---------- MATERIAL PROVIDED ----------
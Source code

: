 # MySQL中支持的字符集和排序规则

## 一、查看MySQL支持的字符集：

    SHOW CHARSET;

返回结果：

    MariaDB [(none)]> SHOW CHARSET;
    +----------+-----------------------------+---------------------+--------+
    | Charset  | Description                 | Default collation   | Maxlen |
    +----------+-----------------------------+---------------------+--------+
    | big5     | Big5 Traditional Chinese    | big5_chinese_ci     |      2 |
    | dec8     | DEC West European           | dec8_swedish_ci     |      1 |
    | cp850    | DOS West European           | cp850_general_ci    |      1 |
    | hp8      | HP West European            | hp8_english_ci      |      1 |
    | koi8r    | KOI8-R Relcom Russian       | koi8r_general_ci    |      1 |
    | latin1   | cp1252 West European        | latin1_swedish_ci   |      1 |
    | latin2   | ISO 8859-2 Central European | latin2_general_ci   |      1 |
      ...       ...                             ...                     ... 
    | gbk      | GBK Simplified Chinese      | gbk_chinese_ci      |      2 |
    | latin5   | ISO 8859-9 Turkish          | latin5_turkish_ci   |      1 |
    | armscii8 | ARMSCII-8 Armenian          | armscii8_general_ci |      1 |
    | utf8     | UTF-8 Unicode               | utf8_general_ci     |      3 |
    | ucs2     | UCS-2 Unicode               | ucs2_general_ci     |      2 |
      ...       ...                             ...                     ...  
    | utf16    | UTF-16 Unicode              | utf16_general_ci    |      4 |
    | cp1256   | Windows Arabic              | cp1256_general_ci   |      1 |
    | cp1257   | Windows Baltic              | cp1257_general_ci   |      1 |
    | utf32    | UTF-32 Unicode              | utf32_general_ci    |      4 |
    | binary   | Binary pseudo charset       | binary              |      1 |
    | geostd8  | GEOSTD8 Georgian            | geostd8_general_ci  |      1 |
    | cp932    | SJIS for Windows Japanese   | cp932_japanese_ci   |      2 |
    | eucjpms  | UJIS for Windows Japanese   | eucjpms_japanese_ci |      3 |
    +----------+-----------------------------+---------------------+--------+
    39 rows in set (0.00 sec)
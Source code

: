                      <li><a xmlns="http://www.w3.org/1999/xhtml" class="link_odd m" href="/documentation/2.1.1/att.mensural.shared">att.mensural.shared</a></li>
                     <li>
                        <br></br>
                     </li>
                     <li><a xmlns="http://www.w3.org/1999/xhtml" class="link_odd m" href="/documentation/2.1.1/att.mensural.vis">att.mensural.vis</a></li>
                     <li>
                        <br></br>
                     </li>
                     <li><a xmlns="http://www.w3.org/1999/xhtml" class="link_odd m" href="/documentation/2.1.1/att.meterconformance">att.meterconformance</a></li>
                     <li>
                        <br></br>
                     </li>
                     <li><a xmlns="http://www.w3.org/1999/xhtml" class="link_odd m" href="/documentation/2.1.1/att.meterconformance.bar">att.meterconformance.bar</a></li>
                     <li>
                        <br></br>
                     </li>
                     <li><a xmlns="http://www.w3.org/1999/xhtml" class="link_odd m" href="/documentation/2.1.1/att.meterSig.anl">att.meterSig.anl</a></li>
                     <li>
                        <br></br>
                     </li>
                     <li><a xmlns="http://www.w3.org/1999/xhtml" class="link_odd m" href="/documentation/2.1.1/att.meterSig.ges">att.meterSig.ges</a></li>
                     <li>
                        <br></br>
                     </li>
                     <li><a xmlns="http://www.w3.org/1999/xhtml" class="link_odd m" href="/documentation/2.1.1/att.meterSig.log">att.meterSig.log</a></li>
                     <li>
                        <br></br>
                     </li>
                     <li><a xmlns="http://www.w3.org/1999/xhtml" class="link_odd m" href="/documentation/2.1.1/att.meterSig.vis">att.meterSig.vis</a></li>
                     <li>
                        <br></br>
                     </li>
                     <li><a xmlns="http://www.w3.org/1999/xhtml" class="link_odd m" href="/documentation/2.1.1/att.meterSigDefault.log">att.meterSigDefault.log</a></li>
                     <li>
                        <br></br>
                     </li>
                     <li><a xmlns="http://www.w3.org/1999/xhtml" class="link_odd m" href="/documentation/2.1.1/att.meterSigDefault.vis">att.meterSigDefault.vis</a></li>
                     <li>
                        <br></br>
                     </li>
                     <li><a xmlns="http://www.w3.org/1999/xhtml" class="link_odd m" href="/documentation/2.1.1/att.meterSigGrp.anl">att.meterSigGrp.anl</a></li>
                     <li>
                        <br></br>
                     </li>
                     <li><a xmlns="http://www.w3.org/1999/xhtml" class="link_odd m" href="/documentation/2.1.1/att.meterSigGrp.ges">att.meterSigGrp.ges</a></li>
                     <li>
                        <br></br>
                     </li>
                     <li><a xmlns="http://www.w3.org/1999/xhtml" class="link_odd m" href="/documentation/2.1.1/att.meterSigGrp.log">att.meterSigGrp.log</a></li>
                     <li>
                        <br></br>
----------
---------- MATERIAL PROVIDED ----------
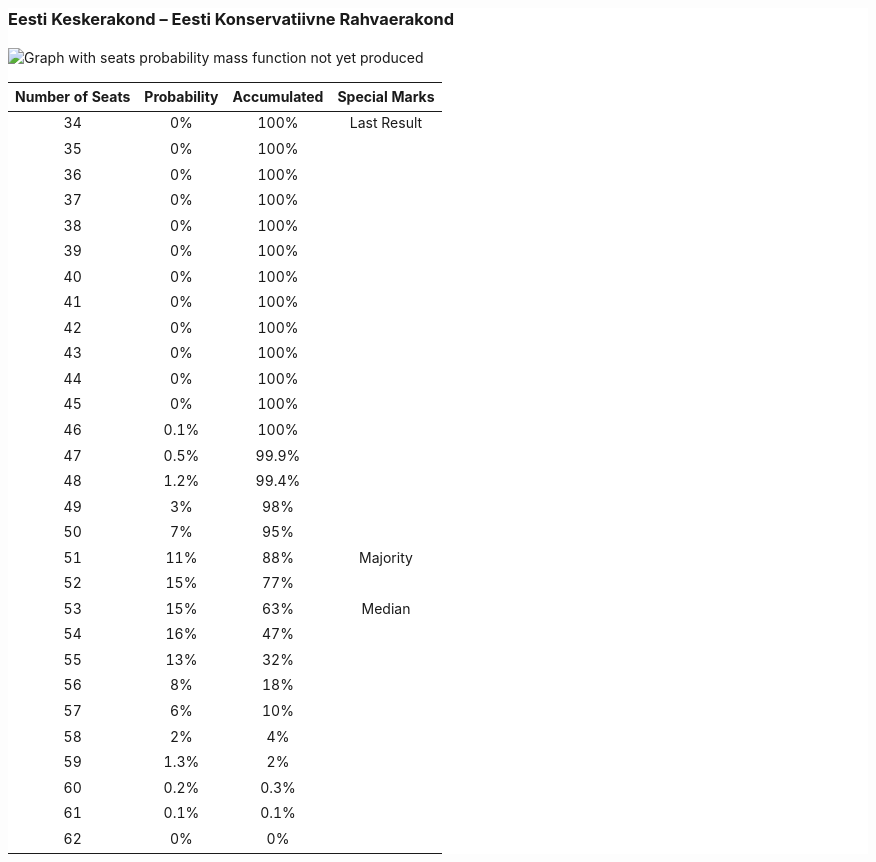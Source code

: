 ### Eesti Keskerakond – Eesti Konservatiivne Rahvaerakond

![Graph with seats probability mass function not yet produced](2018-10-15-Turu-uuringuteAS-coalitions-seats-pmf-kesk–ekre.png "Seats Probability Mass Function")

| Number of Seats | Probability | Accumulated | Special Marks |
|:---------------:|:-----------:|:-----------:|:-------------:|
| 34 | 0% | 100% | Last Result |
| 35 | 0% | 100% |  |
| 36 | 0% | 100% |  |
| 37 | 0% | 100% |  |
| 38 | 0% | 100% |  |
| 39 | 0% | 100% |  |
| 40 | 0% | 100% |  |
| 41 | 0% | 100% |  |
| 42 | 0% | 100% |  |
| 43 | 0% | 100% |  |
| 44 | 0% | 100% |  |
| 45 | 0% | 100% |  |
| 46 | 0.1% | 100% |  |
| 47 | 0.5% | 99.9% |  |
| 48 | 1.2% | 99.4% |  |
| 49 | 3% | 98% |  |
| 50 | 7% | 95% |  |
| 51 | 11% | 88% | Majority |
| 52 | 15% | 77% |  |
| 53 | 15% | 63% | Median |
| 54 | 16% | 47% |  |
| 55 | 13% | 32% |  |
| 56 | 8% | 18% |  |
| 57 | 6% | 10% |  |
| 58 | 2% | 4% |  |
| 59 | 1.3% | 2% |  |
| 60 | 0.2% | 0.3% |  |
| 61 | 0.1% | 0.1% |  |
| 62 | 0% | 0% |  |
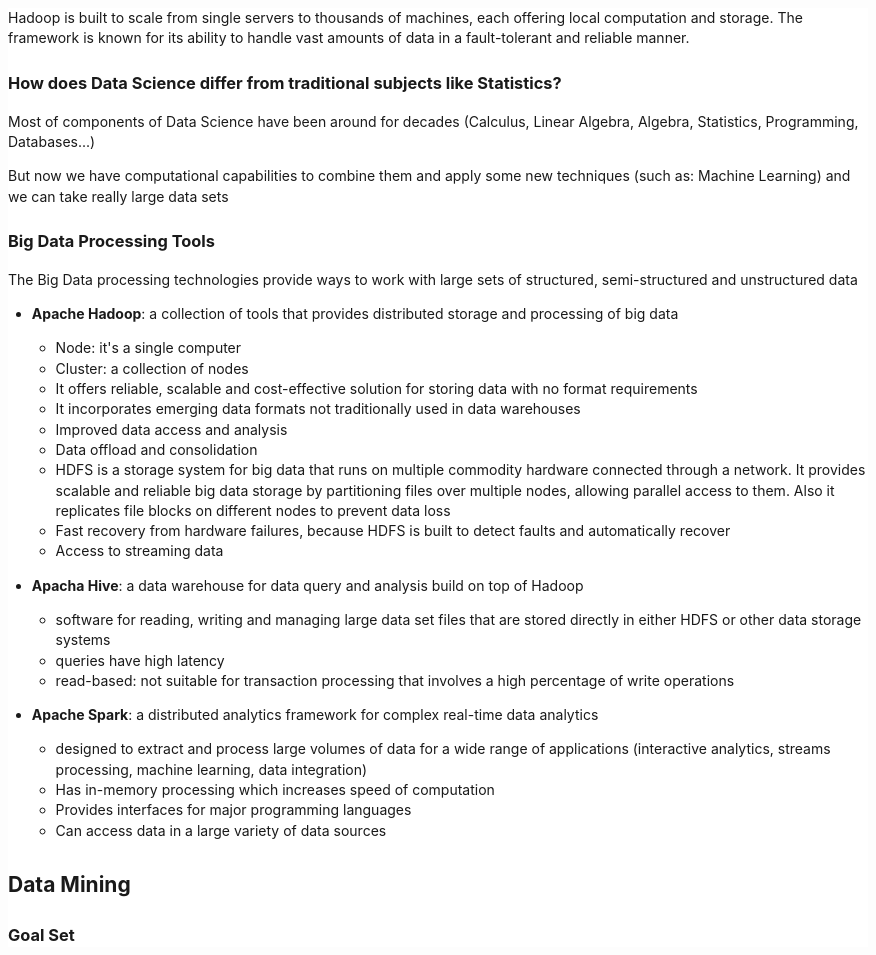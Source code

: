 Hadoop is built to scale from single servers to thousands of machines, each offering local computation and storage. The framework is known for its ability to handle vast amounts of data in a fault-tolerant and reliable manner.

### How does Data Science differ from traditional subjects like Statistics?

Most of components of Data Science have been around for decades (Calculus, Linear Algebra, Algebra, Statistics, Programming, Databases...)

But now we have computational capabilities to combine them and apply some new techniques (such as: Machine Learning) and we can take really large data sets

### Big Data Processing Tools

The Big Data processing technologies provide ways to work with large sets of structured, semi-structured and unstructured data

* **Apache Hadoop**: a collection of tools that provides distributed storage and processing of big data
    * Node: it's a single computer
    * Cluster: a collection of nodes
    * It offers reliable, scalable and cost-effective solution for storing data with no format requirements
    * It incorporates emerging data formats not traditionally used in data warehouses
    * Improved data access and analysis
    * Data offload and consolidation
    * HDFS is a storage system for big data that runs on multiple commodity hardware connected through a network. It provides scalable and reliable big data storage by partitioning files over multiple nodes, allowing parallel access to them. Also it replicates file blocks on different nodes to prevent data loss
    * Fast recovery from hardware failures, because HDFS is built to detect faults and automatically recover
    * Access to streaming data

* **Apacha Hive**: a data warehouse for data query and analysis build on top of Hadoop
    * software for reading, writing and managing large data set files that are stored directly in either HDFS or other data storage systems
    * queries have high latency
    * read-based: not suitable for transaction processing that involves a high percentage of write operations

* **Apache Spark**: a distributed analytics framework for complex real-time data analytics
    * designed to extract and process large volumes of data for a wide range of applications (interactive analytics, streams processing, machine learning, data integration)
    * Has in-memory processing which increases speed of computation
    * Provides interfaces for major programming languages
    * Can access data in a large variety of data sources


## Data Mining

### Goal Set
----------
• _EXERCISE_
When the word "European" turns up on a line of the material above, copy that line.

• _REPLY_
    | dec8     | DEC West European           | dec8_swedish_ci     |      1 |
    | cp850    | DOS West European           | cp850_general_ci    |      1 |
    | hp8      | HP West European            | hp8_english_ci      |      1 |
    | latin1   | cp1252 West European        | latin1_swedish_ci   |      1 |
    | latin2   | ISO 8859-2 Central European | latin2_general_ci   |      1 |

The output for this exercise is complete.